Starting at the first line of the data below, retype every line up to and including the one containing "发表于 2022-3-18 12:58".

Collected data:
----------------------------------------

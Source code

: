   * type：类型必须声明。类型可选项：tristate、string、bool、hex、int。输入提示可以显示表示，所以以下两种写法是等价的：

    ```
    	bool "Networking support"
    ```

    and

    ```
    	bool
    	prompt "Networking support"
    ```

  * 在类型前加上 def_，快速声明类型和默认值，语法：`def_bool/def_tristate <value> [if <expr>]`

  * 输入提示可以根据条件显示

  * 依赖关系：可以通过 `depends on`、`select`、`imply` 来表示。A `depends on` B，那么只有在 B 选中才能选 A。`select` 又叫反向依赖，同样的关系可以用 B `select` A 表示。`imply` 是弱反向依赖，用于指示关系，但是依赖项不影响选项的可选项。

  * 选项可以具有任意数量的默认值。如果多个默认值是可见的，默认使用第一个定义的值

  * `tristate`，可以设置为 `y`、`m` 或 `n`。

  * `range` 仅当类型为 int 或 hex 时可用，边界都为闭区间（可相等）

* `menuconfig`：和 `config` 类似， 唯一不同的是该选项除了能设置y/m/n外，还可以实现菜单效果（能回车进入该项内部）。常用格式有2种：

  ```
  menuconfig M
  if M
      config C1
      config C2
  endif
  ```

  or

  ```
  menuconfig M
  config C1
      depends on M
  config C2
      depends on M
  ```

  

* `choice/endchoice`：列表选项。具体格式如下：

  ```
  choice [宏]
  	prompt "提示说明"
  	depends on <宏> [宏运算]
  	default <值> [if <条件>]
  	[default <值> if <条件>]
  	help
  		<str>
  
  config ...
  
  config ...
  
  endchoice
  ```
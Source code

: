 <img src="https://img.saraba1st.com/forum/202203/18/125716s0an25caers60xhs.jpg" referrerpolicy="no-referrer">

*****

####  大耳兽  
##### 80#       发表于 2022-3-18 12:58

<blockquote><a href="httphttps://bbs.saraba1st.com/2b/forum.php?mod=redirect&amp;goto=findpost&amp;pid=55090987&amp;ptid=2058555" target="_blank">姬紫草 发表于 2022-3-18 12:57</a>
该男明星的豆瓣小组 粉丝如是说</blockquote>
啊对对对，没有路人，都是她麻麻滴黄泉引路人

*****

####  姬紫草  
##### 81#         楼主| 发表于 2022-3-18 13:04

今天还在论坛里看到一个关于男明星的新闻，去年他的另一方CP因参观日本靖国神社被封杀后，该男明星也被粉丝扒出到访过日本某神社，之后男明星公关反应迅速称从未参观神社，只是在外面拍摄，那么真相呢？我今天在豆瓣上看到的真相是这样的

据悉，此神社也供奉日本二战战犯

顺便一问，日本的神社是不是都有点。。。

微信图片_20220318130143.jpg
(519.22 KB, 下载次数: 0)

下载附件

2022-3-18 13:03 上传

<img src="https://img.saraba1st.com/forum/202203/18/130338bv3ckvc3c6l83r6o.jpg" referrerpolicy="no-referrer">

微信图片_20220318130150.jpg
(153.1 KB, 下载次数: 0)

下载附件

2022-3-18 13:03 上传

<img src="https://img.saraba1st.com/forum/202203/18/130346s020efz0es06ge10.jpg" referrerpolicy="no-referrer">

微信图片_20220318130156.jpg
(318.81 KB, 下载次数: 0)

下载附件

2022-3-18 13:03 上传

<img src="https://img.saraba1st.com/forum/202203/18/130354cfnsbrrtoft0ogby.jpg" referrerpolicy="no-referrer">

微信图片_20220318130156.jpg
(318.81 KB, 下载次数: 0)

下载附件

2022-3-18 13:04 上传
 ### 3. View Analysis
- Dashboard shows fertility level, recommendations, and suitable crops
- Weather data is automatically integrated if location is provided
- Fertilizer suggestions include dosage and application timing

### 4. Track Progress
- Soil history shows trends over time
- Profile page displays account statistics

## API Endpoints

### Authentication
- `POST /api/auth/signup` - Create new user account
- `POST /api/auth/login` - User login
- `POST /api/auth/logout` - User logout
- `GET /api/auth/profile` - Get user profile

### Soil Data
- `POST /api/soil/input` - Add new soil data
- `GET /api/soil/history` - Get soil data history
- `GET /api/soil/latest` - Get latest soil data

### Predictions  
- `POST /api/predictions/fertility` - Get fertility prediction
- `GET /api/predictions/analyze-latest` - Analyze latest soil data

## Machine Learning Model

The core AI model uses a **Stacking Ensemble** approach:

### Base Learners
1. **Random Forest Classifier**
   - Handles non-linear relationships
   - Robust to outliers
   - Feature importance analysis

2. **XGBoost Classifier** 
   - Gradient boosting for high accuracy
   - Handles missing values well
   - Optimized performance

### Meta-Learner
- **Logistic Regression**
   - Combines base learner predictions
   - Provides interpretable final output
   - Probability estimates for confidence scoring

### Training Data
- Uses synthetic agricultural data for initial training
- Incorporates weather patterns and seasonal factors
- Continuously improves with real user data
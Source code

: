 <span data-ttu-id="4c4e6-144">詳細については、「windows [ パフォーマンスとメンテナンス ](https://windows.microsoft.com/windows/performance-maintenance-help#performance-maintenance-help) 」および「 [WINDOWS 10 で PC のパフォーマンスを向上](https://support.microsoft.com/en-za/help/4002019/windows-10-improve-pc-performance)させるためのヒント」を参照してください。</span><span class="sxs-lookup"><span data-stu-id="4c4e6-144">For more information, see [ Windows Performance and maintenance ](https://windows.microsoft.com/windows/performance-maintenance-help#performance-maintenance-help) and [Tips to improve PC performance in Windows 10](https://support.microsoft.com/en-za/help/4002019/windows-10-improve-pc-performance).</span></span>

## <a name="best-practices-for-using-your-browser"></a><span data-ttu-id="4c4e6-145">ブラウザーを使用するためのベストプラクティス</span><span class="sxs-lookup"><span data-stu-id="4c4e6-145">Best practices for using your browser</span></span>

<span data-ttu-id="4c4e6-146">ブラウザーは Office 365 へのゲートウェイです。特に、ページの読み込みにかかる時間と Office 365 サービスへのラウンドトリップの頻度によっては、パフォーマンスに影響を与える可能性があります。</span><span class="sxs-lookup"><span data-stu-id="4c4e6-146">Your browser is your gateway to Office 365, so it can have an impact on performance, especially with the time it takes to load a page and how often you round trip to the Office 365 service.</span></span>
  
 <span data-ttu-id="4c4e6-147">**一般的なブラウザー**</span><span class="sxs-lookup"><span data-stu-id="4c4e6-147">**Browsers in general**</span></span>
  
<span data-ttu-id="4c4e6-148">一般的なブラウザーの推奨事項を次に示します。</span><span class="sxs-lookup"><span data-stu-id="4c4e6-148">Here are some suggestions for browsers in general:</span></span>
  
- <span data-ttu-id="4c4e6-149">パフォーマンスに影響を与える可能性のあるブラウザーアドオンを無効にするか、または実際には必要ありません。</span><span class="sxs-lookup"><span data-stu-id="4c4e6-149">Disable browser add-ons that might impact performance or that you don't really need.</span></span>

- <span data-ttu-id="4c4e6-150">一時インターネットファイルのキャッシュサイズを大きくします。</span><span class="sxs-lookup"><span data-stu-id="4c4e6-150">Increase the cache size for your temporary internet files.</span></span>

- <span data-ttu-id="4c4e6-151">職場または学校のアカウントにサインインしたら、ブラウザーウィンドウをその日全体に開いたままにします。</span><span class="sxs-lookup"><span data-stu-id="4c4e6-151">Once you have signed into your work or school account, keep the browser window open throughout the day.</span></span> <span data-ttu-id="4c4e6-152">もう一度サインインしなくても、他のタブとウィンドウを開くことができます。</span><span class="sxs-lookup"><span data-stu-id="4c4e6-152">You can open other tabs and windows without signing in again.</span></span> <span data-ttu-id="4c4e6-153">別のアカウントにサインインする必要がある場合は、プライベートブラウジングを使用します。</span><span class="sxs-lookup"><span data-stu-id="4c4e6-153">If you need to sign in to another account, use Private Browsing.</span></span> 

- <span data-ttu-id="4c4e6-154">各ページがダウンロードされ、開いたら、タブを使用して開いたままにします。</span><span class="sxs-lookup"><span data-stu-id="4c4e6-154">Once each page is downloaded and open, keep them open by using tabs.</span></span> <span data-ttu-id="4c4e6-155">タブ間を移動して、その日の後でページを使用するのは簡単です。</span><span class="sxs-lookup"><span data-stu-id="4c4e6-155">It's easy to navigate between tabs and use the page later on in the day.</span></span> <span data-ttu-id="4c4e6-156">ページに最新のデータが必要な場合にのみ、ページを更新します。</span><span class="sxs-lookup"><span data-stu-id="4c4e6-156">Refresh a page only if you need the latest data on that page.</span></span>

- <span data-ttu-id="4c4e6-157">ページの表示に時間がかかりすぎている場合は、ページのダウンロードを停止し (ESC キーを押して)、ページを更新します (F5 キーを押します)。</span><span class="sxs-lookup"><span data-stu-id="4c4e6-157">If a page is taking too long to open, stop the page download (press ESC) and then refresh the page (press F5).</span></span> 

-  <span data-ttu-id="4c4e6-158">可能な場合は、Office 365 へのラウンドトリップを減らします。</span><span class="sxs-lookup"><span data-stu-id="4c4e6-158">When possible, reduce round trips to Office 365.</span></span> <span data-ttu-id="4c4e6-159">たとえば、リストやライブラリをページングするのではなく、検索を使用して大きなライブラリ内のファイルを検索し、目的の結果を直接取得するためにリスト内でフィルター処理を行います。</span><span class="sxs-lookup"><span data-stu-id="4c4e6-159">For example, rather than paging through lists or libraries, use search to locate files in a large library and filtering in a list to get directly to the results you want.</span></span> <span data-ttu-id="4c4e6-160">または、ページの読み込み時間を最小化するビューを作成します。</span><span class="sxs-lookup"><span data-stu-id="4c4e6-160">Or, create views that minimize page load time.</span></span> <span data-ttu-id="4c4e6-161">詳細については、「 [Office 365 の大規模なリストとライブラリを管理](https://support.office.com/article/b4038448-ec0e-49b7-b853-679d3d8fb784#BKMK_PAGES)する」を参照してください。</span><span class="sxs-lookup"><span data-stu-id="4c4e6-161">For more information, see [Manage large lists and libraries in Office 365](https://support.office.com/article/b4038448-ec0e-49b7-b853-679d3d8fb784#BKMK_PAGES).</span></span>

----------------------------------------

TASK ANSWER:
Source code

:   * type：类型必须声明。类型可选项：tristate、string、bool、hex、int。输入提示可以显示表示，所以以下两种写法是等价的：

    ```
    	bool "Networking support"
    ```

    and

    ```
    	bool
    	prompt "Networking support"
    ```

  * 在类型前加上 def_，快速声明类型和默认值，语法：`def_bool/def_tristate <value> [if <expr>]`

  * 输入提示可以根据条件显示

  * 依赖关系：可以通过 `depends on`、`select`、`imply` 来表示。A `depends on` B，那么只有在 B 选中才能选 A。`select` 又叫反向依赖，同样的关系可以用 B `select` A 表示。`imply` 是弱反向依赖，用于指示关系，但是依赖项不影响选项的可选项。

  * 选项可以具有任意数量的默认值。如果多个默认值是可见的，默认使用第一个定义的值

  * `tristate`，可以设置为 `y`、`m` 或 `n`。

  * `range` 仅当类型为 int 或 hex 时可用，边界都为闭区间（可相等）

* `menuconfig`：和 `config` 类似， 唯一不同的是该选项除了能设置y/m/n外，还可以实现菜单效果（能回车进入该项内部）。常用格式有2种：

  ```
  menuconfig M
  if M
      config C1
      config C2
  endif
  ```

  or

  ```
  menuconfig M
  config C1
      depends on M
  config C2
      depends on M
  ```

  

* `choice/endchoice`：列表选项。具体格式如下：

  ```
  choice [宏]
  	prompt "提示说明"
  	depends on <宏> [宏运算]
  	default <值> [if <条件>]
  	[default <值> if <条件>]
  	help
  		<str>
  
  config ...
  
  config ...
  
  endchoice
  ```
Source code

: <img src="https://img.saraba1st.com/forum/202203/18/125716s0an25caers60xhs.jpg" referrerpolicy="no-referrer">

*****

####  大耳兽  
##### 80#       发表于 2022-3-18 12:58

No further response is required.